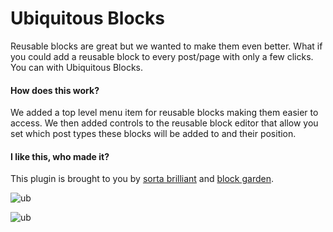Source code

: # Ubiquitous Blocks 

Reusable blocks are great but we wanted to make them even better. What if you could add a reusable block to every post/page with only a few clicks. You can with Ubiquitous Blocks.

#### How does this work?
We added a top level menu item for reusable blocks making them easier to access. We then added controls to the reusable block editor that allow you set which post types these blocks will be added to and their position.

#### I like this, who made it?
This plugin is brought to you by [sorta brilliant](https://sortabrilliant.com/) and [block garden](https://block.garden).

![ub](https://ps.w.org/ubiquitous-blocks/assets/screenshot-1.png?rev=2233001 "ub")

![ub](https://ps.w.org/ubiquitous-blocks/assets/screenshot-2.png?rev=2233001 "ub")
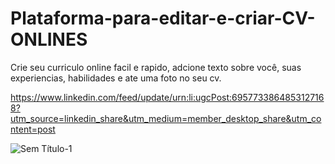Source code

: # Plataforma-para-editar-e-criar-CV-ONLINES
Crie seu curriculo online facil e rapido, adcione texto sobre você, suas experiencias, habilidades e ate uma foto no seu cv.

https://www.linkedin.com/feed/update/urn:li:ugcPost:6957733864853127168?utm_source=linkedin_share&utm_medium=member_desktop_share&utm_content=post

![Sem Título-1](https://user-images.githubusercontent.com/93484378/181062822-4c79848f-c2b9-4698-a3e9-aeea8abc6277.png)
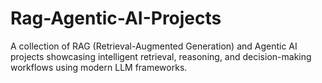 # Rag-Agentic-AI-Projects
A collection of RAG (Retrieval-Augmented Generation) and Agentic AI projects showcasing intelligent retrieval, reasoning, and decision-making workflows using modern LLM frameworks.

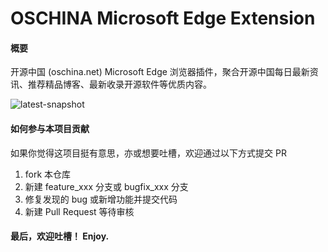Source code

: # OSCHINA Microsoft Edge Extension

#### 概要
开源中国 (oschina.net) Microsoft Edge 浏览器插件，聚合开源中国每日最新资讯、推荐精品博客、最新收录开源软件等优质内容。

![latest-snapshot](https://oscimg.oschina.net/oscnet/up-867140b8bd92b276225190c9c528fea568c.png)


#### 如何参与本项目贡献
如果你觉得这项目挺有意思，亦或想要吐槽，欢迎通过以下方式提交 PR

1.  fork 本仓库
2.  新建 feature_xxx 分支或 bugfix_xxx 分支
3.  修复发现的 bug 或新增功能并提交代码
4.  新建 Pull Request 等待审核

#### 最后，欢迎吐槽！ Enjoy. 
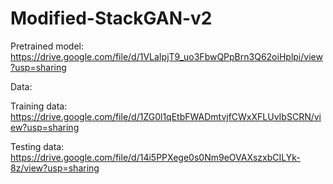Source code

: # Modified-StackGAN-v2
Pretrained model:
https://drive.google.com/file/d/1VLaIpjT9_uo3FbwQPpBrn3Q62oiHplpi/view?usp=sharing

Data:

Training data:
https://drive.google.com/file/d/1ZG0l1qEtbFWADmtvjfCWxXFLUvIbSCRN/view?usp=sharing

Testing data:
https://drive.google.com/file/d/14i5PPXege0s0Nm9eOVAXszxbCILYk-8z/view?usp=sharing
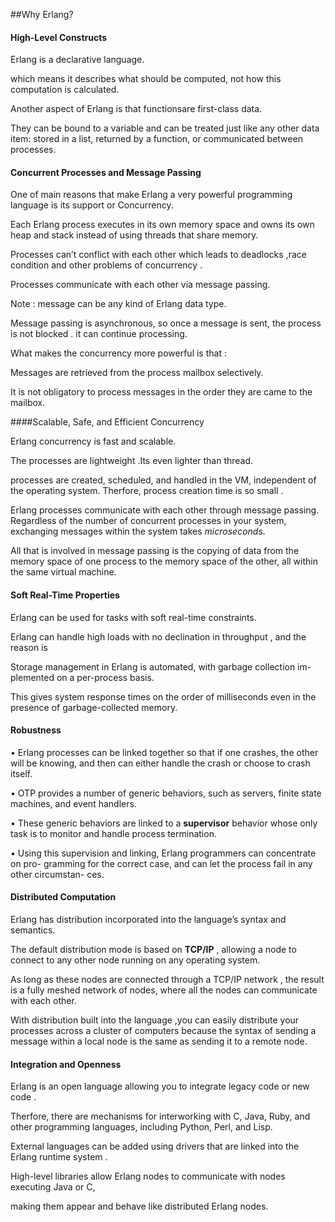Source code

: ##Why Erlang?

#### High-Level Constructs 

Erlang is a declarative language. 

which means it describes what should be computed, not how this computation is calculated. 

Another aspect of Erlang is that functionsare first-class data. 

They can be bound to a variable and can be treated just like any other data item: stored in a list, returned by a function, or communicated between processes.


#### Concurrent Processes and Message Passing 

One of main reasons that make Erlang a very powerful programming language is its support or Concurrency.

Each Erlang process executes in its own memory space and owns its own heap and stack instead of using threads that share memory.

Processes can’t conflict with each other which leads to deadlocks ,race condition and other problems of concurrency .

Processes communicate with each other via message passing.

Note : message can be any kind of Erlang data type. 

Message passing is asynchronous, so once a message is sent, the process is not blocked . it can continue processing. 

What makes the concurrency more powerful is that :

Messages are retrieved from the process mailbox selectively. 

It is not obligatory to process messages in the order they are came to the mailbox.


####Scalable, Safe, and Efficient Concurrency 

Erlang concurrency is fast and scalable. 

The processes are lightweight .Its even lighter than thread.

processes are created, scheduled, and handled in the VM, independent of the operating system. Therfore, process creation time is so small . 

Erlang processes communicate with each other through message passing. Regardless of the number of concurrent processes in your system, exchanging messages within the system takes *microseconds*.

All that is involved in message passing is the copying of data from the memory space of one process to the memory space of the other, all within the same virtual machine. 


#### Soft Real-Time Properties 

Erlang can be used  for tasks with soft real-time constraints. 

Erlang can handle high loads with no declination in throughput , and the reason is 

Storage management in Erlang is automated, with garbage collection im- plemented on a per-process basis. 

This gives system response times on the order of milliseconds even in the presence of garbage-collected memory.


#### Robustness 

• Erlang processes can be linked together so that if one crashes, the other will be knowing, and then can either handle the   crash or choose to crash itself.

• OTP provides a number of generic behaviors, such as servers, finite state machines, and event handlers. 

• These generic behaviors are linked to a **supervisor** behavior whose only task is to monitor and handle process termination.

• Using this supervision and linking, Erlang programmers can concentrate on pro- gramming for the correct case, and can let the process fail in any other circumstan- ces. 


#### Distributed Computation 

Erlang has distribution incorporated into the language’s syntax and semantics.

The default distribution mode is based on **TCP/IP** , allowing a node to connect to any other node running on any operating system. 

As long as these nodes are connected through a TCP/IP network , the result is a fully meshed network of nodes, where all the nodes can communicate with each other.

With distribution built into the language ,you can easily distribute your processes across a cluster of computers because the  syntax of sending a message within a local node is the same as sending it to a remote node.


#### Integration and Openness

Erlang is an open language allowing you to integrate legacy code or new code .
 
Therfore, there are mechanisms for interworking with C, Java, Ruby, and other programming languages, including Python, Perl, and Lisp.

External languages can be added using drivers that are linked into the Erlang runtime system .

High-level libraries allow Erlang nodes to communicate with nodes executing Java or C, 

making them appear and behave like  distributed Erlang nodes. 
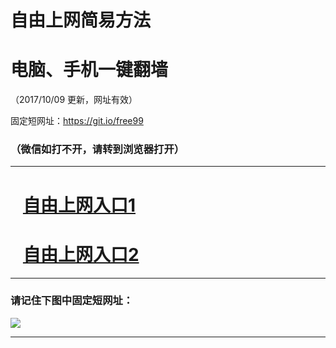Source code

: ﻿# 自由上网简易方法

# 电脑、手机一键翻墙

（2017/10/09 更新，网址有效）

固定短网址：https://git.io/free99

### （微信如打不开，请转到浏览器打开）


***





# &nbsp;&nbsp; <a href="http://ft2325818943.fwq-tz-1001.info/fwqtz01.html?t=100900114673 " target="_blank">自由上网入口1</a>
# &nbsp;&nbsp; <a href="http://ft1385602.fwq-tz-1002.info/fwqtz02.html?t=100900118909 " target="_blank">自由上网入口2</a>
***

### 请记住下图中固定短网址：

<img src="https://s3-us-west-2.amazonaws.com/fwq-1001/yjfq-20170905okok.png" /> 


***

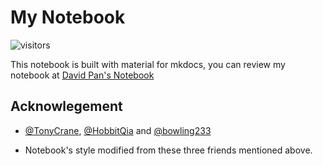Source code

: # My Notebook

![visitors](https://visitor-badge.laobi.icu/badge?page_id=DaViD-Pigeon/notebook)

This notebook is built with material for mkdocs, you can review my notebook at [David Pan's Notebook](https://david-pigeon.github.io/notebook)

## Acknowlegement 

- [@TonyCrane](https://github.com/TonyCrane), [@HobbitQia](https://github.com/HobbitQia) and [@bowling233](https://github.com/bowling233)

- Notebook's style modified from these three friends mentioned above.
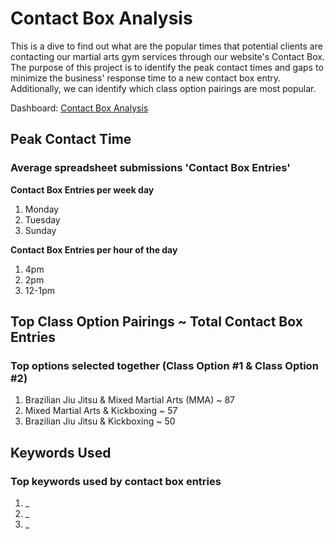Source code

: # Contact Box Analysis
This is a dive to find out what are the popular times that potential clients are contacting our martial arts gym services through our website's Contact Box. The purpose of this project is to identify the peak contact times and gaps to minimize the business' response time to a new contact box entry. Additionally, we can identify which class option pairings are most popular.

Dashboard: [Contact Box Analysis](https://public.tableau.com/views/contactbox2/Dashboard1?:language=en-US&:sid=&:redirect=auth&:display_count=n&:origin=viz_share_link)


## Peak Contact Time
### Average spreadsheet submissions 'Contact Box Entries'
__Contact Box Entries per week day__
1. Monday
2. Tuesday
3. Sunday

__Contact Box Entries per hour of the day__
1. 4pm
2. 2pm
3. 12-1pm

## Top Class Option Pairings ~ Total Contact Box Entries
### Top options selected together (Class Option #1 & Class Option #2)
1. Brazilian Jiu Jitsu & Mixed Martial Arts (MMA) ~ 87
2. Mixed Martial Arts & Kickboxing ~ 57
3. Brazilian Jiu Jitsu & Kickboxing ~ 50

## Keywords Used
### Top keywords used by contact box entries
1. _
2. _
3. _
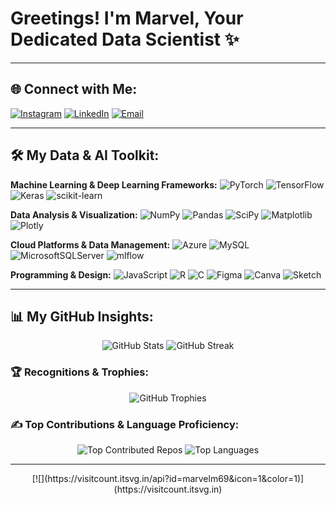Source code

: # Greetings! I'm Marvel, Your Dedicated Data Scientist ✨

---

## 🌐 Connect with Me:
[![Instagram](https://img.shields.io/badge/Instagram-%23E4405F.svg?logo=Instagram&logoColor=white)](https://instagram.com/marvel_m_) 
[![LinkedIn](https://img.shields.io/badge/LinkedIn-%230077B5.svg?logo=linkedin&logoColor=white)](https://linkedin.com/in/marvelmartawidjaja) 
[![Email](https://img.shields.io/badge/Email-D14836?logo=gmail&logoColor=white)](mailto:marvel.m818@gmail.com) 

---

## 🛠️ My Data & AI Toolkit:
**Machine Learning & Deep Learning Frameworks:**
![PyTorch](https://img.shields.io/badge/PyTorch-%23EE4C2C.svg?style=plastic&logo=PyTorch&logoColor=white) 
![TensorFlow](https://img.shields.io/badge/TensorFlow-%23FF6F00.svg?style=plastic&logo=TensorFlow&logoColor=white) 
![Keras](https://img.shields.io/badge/Keras-%23D00000.svg?style=plastic&logo=Keras&logoColor=white) 
![scikit-learn](https://img.shields.io/badge/scikit--learn-%23F7931E.svg?style=plastic&logo=scikit-learn&logoColor=white) 

**Data Analysis & Visualization:**
![NumPy](https://img.shields.io/badge/numpy-%23013243.svg?style=plastic&logo=numpy&logoColor=white) 
![Pandas](https://img.shields.io/badge/pandas-%23150458.svg?style=plastic&logo=pandas&logoColor=white) 
![SciPy](https://img.shields.io/badge/SciPy-%230C55A5.svg?style=plastic&logo=scipy&logoColor=%white) 
![Matplotlib](https://img.shields.io/badge/Matplotlib-%23ffffff.svg?style=plastic&logo=Matplotlib&logoColor=black) 
![Plotly](https://img.shields.io/badge/Plotly-%233F4F75.svg?style=plastic&logo=plotly&logoColor=white) 

**Cloud Platforms & Data Management:**
![Azure](https://img.shields.io/badge/azure-%230072C6.svg?style=plastic&logo=microsoftazure&logoColor=white) 
![MySQL](https://img.shields.io/badge/mysql-4479A1.svg?style=plastic&logo=mysql&logoColor=white) 
![MicrosoftSQLServer](https://img.shields.io/badge/Microsoft%20SQL%20Server-CC2927?style=plastic&logo=microsoft%20sql%20server&logoColor=white)
![mlflow](https://img.shields.io/badge/mlflow-%23d9ead3.svg?style=plastic&logo=numpy&logoColor=blue) 

**Programming & Design:**
![JavaScript](https://img.shields.io/badge/javascript-%23323330.svg?style=plastic&logo=javascript&logoColor=%23F7DF1E) 
![R](https://img.shields.io/badge/r-%23276DC3.svg?style=plastic&logo=r&logoColor=white) 
![C](https://img.shields.io/badge/c-%2300599C.svg?style=plastic&logo=c&logoColor=white)
![Figma](https://img.shields.io/badge/figma-%23F24E1E.svg?style=plastic&logo=figma&logoColor=white) 
![Canva](https://img.shields.io/badge/Canva-%2300C4CC.svg?style=plastic&logo=Canva&logoColor=white) 
![Sketch](https://img.shields.io/badge/Sketch-FFB387?style=plastic&logo=sketch&logoColor=black) 

---

## 📊 My GitHub Insights:
<p align="center">
  <img src="https://github-readme-stats.vercel.app/api?username=marvelm69&theme=dark&hide_border=false&include_all_commits=true&count_private=true" alt="GitHub Stats" />
  <img src="https://nirzak-streak-stats.vercel.app/?user=marvelm69&theme=dark&hide_border=false" alt="GitHub Streak" />
</p>

### 🏆 Recognitions & Trophies:
<p align="center">
  <img src="https://github-profile-trophy.vercel.app/?username=marvelm69&theme=radical&no-frame=false&no-bg=false&margin-w=4" alt="GitHub Trophies" />
</p>

### ✍️ Top Contributions & Language Proficiency:
<p align="center">
  <img src="https://github-contributor-stats.vercel.app/api?username=marvelm69&limit=5&theme=dark&combine_all_yearly_contributions=true" alt="Top Contributed Repos" />
  <img src="https://github-readme-stats.vercel.app/api/top-langs/?username=marvelm69&theme=dark&hide_border=false&include_all_commits=true&count_private=true&layout=compact" alt="Top Languages" />
</p>

---

<p align="center">
  [![](https://visitcount.itsvg.in/api?id=marvelm69&icon=1&color=1)](https://visitcount.itsvg.in)
</p>
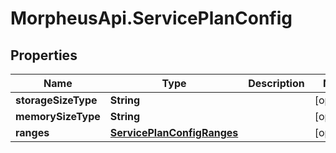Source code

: # MorpheusApi.ServicePlanConfig

## Properties

Name | Type | Description | Notes
------------ | ------------- | ------------- | -------------
**storageSizeType** | **String** |  | [optional] 
**memorySizeType** | **String** |  | [optional] 
**ranges** | [**ServicePlanConfigRanges**](ServicePlanConfigRanges.md) |  | [optional]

◆ Exercise objective
Scan the material above for the string "space". Return each line where it occurs.

◆ Answer to this task
Each Erlang process executes in its own memory space and owns its own heap and stack instead of using threads that share memory.
All that is involved in message passing is the copying of data from the memory space of one process to the memory space of the other, all within the same virtual machine. 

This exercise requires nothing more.